Task objective:
The reply should be an exact transcription of every record.

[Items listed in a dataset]

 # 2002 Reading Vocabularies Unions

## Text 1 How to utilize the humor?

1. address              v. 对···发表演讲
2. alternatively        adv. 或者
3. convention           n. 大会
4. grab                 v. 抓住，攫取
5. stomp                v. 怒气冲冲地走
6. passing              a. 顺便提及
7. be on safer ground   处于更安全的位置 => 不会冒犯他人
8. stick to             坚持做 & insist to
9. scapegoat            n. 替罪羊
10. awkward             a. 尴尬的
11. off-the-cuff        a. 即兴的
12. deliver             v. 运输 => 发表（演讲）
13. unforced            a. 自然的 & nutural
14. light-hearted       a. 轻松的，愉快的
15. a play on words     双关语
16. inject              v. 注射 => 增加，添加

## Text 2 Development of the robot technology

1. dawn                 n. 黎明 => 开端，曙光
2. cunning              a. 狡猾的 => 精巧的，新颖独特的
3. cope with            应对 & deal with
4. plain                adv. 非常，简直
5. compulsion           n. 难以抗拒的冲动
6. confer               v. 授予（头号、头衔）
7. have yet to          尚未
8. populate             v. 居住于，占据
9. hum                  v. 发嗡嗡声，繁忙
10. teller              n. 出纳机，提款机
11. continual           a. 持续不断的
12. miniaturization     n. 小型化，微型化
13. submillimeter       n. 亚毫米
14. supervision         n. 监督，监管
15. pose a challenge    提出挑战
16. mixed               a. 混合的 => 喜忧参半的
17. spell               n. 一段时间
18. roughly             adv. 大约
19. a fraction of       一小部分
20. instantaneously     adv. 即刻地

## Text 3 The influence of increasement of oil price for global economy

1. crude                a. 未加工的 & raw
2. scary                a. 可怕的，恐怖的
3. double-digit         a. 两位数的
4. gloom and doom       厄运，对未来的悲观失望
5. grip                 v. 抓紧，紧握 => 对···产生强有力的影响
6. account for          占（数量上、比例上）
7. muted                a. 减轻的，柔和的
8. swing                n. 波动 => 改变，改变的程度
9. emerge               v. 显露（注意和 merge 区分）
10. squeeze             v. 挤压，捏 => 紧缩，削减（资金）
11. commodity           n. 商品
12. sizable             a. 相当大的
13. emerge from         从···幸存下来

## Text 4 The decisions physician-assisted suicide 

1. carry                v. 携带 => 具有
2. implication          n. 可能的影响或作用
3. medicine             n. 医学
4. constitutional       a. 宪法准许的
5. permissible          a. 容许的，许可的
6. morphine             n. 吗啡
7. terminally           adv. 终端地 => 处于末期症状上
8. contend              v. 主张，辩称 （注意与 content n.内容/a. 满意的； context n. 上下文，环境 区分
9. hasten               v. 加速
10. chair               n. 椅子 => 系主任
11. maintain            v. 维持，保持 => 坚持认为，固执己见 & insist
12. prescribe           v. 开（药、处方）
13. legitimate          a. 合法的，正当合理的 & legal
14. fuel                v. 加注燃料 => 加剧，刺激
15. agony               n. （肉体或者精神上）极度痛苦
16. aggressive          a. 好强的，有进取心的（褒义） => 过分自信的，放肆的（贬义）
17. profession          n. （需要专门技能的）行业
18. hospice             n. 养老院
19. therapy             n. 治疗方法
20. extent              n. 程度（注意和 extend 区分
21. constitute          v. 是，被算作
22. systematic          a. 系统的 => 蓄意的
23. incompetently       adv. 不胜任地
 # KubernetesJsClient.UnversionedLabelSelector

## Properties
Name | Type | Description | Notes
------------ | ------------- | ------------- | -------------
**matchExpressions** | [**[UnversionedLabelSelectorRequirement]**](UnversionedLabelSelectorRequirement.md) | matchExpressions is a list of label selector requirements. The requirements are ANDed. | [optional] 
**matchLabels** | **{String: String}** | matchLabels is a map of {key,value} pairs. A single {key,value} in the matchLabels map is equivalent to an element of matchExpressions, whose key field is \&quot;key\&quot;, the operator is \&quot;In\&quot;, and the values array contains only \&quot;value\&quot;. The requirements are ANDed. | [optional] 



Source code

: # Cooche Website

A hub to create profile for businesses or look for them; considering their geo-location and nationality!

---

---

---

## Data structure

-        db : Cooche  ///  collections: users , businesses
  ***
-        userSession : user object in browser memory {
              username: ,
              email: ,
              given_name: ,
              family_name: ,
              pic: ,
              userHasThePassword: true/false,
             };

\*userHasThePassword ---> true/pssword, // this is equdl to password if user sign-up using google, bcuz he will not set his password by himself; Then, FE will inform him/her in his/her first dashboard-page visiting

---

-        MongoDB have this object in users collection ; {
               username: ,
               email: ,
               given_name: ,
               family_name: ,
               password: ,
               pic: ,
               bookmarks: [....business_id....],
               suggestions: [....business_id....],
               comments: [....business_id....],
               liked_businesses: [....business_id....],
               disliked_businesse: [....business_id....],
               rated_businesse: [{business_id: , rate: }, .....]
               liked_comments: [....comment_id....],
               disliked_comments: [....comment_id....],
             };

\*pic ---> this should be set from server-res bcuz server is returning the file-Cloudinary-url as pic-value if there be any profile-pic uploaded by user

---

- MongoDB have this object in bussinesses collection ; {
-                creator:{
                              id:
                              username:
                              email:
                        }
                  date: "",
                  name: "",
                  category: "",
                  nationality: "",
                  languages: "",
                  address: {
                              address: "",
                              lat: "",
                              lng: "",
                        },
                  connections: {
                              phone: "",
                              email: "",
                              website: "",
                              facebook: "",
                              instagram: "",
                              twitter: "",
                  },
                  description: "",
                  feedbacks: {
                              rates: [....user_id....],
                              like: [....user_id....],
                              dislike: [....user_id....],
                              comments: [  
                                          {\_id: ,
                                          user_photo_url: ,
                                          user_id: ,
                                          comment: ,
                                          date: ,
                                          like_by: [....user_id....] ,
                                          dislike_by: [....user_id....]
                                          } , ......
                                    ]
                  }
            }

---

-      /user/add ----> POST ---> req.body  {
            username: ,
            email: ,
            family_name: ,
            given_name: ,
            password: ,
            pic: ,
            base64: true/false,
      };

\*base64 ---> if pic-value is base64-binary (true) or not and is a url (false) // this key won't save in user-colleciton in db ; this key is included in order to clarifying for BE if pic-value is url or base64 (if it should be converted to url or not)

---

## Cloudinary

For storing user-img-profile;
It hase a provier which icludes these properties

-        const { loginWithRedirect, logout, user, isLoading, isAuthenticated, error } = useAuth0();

Written solution:
 # 2002 Reading Vocabularies Unions

## Text 1 How to utilize the humor?

1. address              v. 对···发表演讲
2. alternatively        adv. 或者
3. convention           n. 大会
4. grab                 v. 抓住，攫取
5. stomp                v. 怒气冲冲地走
6. passing              a. 顺便提及
7. be on safer ground   处于更安全的位置 => 不会冒犯他人
8. stick to             坚持做 & insist to
9. scapegoat            n. 替罪羊
10. awkward             a. 尴尬的
11. off-the-cuff        a. 即兴的
12. deliver             v. 运输 => 发表（演讲）
13. unforced            a. 自然的 & nutural
14. light-hearted       a. 轻松的，愉快的
15. a play on words     双关语
16. inject              v. 注射 => 增加，添加

## Text 2 Development of the robot technology

1. dawn                 n. 黎明 => 开端，曙光
2. cunning              a. 狡猾的 => 精巧的，新颖独特的
3. cope with            应对 & deal with
4. plain                adv. 非常，简直
5. compulsion           n. 难以抗拒的冲动
6. confer               v. 授予（头号、头衔）
7. have yet to          尚未
8. populate             v. 居住于，占据
9. hum                  v. 发嗡嗡声，繁忙
10. teller              n. 出纳机，提款机
11. continual           a. 持续不断的
12. miniaturization     n. 小型化，微型化
13. submillimeter       n. 亚毫米
14. supervision         n. 监督，监管
15. pose a challenge    提出挑战
16. mixed               a. 混合的 => 喜忧参半的
17. spell               n. 一段时间
18. roughly             adv. 大约
19. a fraction of       一小部分
20. instantaneously     adv. 即刻地

## Text 3 The influence of increasement of oil price for global economy

1. crude                a. 未加工的 & raw
2. scary                a. 可怕的，恐怖的
3. double-digit         a. 两位数的
4. gloom and doom       厄运，对未来的悲观失望
5. grip                 v. 抓紧，紧握 => 对···产生强有力的影响
6. account for          占（数量上、比例上）
7. muted                a. 减轻的，柔和的
8. swing                n. 波动 => 改变，改变的程度
9. emerge               v. 显露（注意和 merge 区分）
10. squeeze             v. 挤压，捏 => 紧缩，削减（资金）
11. commodity           n. 商品
12. sizable             a. 相当大的
13. emerge from         从···幸存下来

## Text 4 The decisions physician-assisted suicide 

1. carry                v. 携带 => 具有
2. implication          n. 可能的影响或作用
3. medicine             n. 医学
4. constitutional       a. 宪法准许的
5. permissible          a. 容许的，许可的
6. morphine             n. 吗啡
7. terminally           adv. 终端地 => 处于末期症状上
8. contend              v. 主张，辩称 （注意与 content n.内容/a. 满意的； context n. 上下文，环境 区分
9. hasten               v. 加速
10. chair               n. 椅子 => 系主任
11. maintain            v. 维持，保持 => 坚持认为，固执己见 & insist
12. prescribe           v. 开（药、处方）
13. legitimate          a. 合法的，正当合理的 & legal
14. fuel                v. 加注燃料 => 加剧，刺激
15. agony               n. （肉体或者精神上）极度痛苦
16. aggressive          a. 好强的，有进取心的（褒义） => 过分自信的，放肆的（贬义）
17. profession          n. （需要专门技能的）行业
18. hospice             n. 养老院
19. therapy             n. 治疗方法
20. extent              n. 程度（注意和 extend 区分
21. constitute          v. 是，被算作
22. systematic          a. 系统的 => 蓄意的
23. incompetently       adv. 不胜任地
 # KubernetesJsClient.UnversionedLabelSelector

## Properties
Name | Type | Description | Notes
------------ | ------------- | ------------- | -------------
**matchExpressions** | [**[UnversionedLabelSelectorRequirement]**](UnversionedLabelSelectorRequirement.md) | matchExpressions is a list of label selector requirements. The requirements are ANDed. | [optional] 
**matchLabels** | **{String: String}** | matchLabels is a map of {key,value} pairs. A single {key,value} in the matchLabels map is equivalent to an element of matchExpressions, whose key field is \&quot;key\&quot;, the operator is \&quot;In\&quot;, and the values array contains only \&quot;value\&quot;. The requirements are ANDed. | [optional] 



Source code

: # Cooche Website

A hub to create profile for businesses or look for them; considering their geo-location and nationality!

---

---

---

## Data structure

-        db : Cooche  ///  collections: users , businesses
  ***
-        userSession : user object in browser memory {
              username: ,
              email: ,
              given_name: ,
              family_name: ,
              pic: ,
              userHasThePassword: true/false,
             };

\*userHasThePassword ---> true/pssword, // this is equdl to password if user sign-up using google, bcuz he will not set his password by himself; Then, FE will inform him/her in his/her first dashboard-page visiting

---

-        MongoDB have this object in users collection ; {
               username: ,
               email: ,
               given_name: ,
               family_name: ,
               password: ,
               pic: ,
               bookmarks: [....business_id....],
               suggestions: [....business_id....],
               comments: [....business_id....],
               liked_businesses: [....business_id....],
               disliked_businesse: [....business_id....],
               rated_businesse: [{business_id: , rate: }, .....]
               liked_comments: [....comment_id....],
               disliked_comments: [....comment_id....],
             };

\*pic ---> this should be set from server-res bcuz server is returning the file-Cloudinary-url as pic-value if there be any profile-pic uploaded by user

---

- MongoDB have this object in bussinesses collection ; {
-                creator:{
                              id:
                              username:
                              email:
                        }
                  date: "",
                  name: "",
                  category: "",
                  nationality: "",
                  languages: "",
                  address: {
                              address: "",
                              lat: "",
                              lng: "",
                        },
                  connections: {
                              phone: "",
                              email: "",
                              website: "",
                              facebook: "",
                              instagram: "",
                              twitter: "",
                  },
                  description: "",
                  feedbacks: {
                              rates: [....user_id....],
                              like: [....user_id....],
                              dislike: [....user_id....],
                              comments: [  
                                          {\_id: ,
                                          user_photo_url: ,
                                          user_id: ,
                                          comment: ,
                                          date: ,
                                          like_by: [....user_id....] ,
                                          dislike_by: [....user_id....]
                                          } , ......
                                    ]
                  }
            }

---

-      /user/add ----> POST ---> req.body  {
            username: ,
            email: ,
            family_name: ,
            given_name: ,
            password: ,
            pic: ,
            base64: true/false,
      };

\*base64 ---> if pic-value is base64-binary (true) or not and is a url (false) // this key won't save in user-colleciton in db ; this key is included in order to clarifying for BE if pic-value is url or base64 (if it should be converted to url or not)

---

## Cloudinary

For storing user-img-profile;
It hase a provier which icludes these properties

-        const { loginWithRedirect, logout, user, isLoading, isAuthenticated, error } = useAuth0();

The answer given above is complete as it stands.